The lockdowns, imposed by our governments in response to the coronavirus pandemic, had little, if anything, to recommend them, but for me one of the more positive aspects of the long monotonous months of the UK lockdowns were my regular conversations with my friend Dr Michael Low.

Michael lives in South Africa. I first “met” him online through Graham Fitch, with whom Michael studied, and who taught me when I was preparing for my FTCL diploma. Some years ago, when Michael was visiting his family in the UK, we met for lunch in London’s Chinatown and we talked, and talked, and talked…..about the piano, pianists, repertoire, and more.

During the lockdowns, my regular conversations with Michael were an opportunity to talk not just about the piano, pianists and music in general but also about politics and our respective government’s response to the pandemic. It was both refreshing and comforting to know there was a kindred spirit on another continent.

Many of us found our creativity severely impaired by the lockdowns – at first the opportunity for endless practising, or writing, or other creative pursuits felt like a treat for those of us who lead busy lives, but it quickly sapped creative impulses.
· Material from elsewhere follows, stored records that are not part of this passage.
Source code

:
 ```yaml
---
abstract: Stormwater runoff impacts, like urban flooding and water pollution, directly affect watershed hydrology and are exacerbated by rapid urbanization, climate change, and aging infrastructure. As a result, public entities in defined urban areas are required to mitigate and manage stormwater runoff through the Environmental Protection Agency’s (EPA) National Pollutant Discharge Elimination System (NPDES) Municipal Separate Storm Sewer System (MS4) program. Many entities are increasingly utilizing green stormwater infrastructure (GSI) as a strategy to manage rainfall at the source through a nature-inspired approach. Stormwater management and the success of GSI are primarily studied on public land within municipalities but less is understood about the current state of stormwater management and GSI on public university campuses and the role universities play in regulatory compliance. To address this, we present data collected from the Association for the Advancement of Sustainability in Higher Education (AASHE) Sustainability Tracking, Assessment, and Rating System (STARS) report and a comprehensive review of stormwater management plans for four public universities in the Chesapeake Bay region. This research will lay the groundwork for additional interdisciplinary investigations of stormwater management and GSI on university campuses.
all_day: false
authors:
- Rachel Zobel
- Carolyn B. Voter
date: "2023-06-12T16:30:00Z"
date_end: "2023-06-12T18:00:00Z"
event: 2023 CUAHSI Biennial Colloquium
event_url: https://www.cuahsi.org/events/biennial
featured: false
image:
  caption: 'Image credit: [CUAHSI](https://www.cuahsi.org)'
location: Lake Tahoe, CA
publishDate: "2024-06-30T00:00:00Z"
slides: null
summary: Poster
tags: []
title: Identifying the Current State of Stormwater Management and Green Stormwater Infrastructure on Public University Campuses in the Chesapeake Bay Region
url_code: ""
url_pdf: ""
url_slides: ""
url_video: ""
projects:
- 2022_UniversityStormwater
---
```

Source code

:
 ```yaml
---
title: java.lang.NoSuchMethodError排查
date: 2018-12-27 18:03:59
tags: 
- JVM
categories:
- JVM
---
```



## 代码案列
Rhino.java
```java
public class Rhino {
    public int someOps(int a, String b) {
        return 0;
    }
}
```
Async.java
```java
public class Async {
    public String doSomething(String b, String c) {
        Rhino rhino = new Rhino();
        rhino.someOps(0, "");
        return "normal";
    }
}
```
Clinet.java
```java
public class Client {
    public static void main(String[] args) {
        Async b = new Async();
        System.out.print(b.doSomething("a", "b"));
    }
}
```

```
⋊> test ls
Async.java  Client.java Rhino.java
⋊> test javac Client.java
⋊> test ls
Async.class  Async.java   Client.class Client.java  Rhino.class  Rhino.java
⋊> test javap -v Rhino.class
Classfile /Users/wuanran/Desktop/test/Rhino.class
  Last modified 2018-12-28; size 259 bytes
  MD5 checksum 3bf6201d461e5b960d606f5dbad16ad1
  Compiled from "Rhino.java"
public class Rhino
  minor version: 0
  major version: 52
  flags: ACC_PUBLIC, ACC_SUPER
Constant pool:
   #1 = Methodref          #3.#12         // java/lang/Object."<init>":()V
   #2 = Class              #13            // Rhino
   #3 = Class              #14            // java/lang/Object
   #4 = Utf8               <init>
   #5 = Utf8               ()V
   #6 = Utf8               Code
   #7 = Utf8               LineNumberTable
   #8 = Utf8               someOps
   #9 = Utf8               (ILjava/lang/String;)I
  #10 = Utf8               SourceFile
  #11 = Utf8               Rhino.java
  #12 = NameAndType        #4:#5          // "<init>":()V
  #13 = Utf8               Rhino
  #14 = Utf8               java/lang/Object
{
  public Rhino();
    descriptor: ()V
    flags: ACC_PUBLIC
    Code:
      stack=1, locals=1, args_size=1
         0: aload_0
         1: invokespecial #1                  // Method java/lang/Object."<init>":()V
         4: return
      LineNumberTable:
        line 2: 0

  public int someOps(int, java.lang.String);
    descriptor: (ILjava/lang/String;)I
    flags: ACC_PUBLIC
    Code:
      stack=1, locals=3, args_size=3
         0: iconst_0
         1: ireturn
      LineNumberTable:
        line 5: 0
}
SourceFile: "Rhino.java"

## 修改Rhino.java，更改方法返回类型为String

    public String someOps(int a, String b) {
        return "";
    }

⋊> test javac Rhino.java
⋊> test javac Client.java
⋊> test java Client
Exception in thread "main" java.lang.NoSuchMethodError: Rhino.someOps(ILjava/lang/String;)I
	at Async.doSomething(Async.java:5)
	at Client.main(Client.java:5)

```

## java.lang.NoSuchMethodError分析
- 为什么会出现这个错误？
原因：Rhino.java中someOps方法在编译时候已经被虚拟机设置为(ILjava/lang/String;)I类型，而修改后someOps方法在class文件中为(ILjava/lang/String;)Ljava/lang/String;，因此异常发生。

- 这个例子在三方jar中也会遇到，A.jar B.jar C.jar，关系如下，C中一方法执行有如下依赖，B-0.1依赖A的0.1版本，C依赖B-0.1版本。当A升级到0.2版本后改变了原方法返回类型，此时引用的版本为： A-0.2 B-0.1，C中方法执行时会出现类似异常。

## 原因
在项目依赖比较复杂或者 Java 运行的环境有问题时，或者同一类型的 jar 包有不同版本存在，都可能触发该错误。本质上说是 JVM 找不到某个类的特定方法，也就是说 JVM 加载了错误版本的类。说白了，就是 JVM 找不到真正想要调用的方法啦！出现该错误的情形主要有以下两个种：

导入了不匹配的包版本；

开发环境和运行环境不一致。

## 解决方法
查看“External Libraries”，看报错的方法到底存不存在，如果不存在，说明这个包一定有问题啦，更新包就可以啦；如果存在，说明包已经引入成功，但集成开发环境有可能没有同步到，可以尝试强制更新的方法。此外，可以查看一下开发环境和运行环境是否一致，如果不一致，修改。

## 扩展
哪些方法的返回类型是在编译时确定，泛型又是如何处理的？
Not so, Michael, whose Lockdown Liszt Project was recorded in the summer of 2021.

Michael recorded two works by Franz Liszt, the Vallée d’Obermann from the Swiss book of Années de pèlerinage, and the Ballade No. 2.  I first heard Michael’s Obermann when I was reading Paul Roberts’ new book ‘Reading Franz Liszt’ and my head was full of the literary and poetic inspirations behind this and many other of Liszt’s works. What Michael captures so wonderfully in this performance is not only the poetry and drama of Liszt’s writing but also the evocation of the monumental, awe-inspiring landscape of the Alps, which Liszt himself would have experienced during his travels in Europe.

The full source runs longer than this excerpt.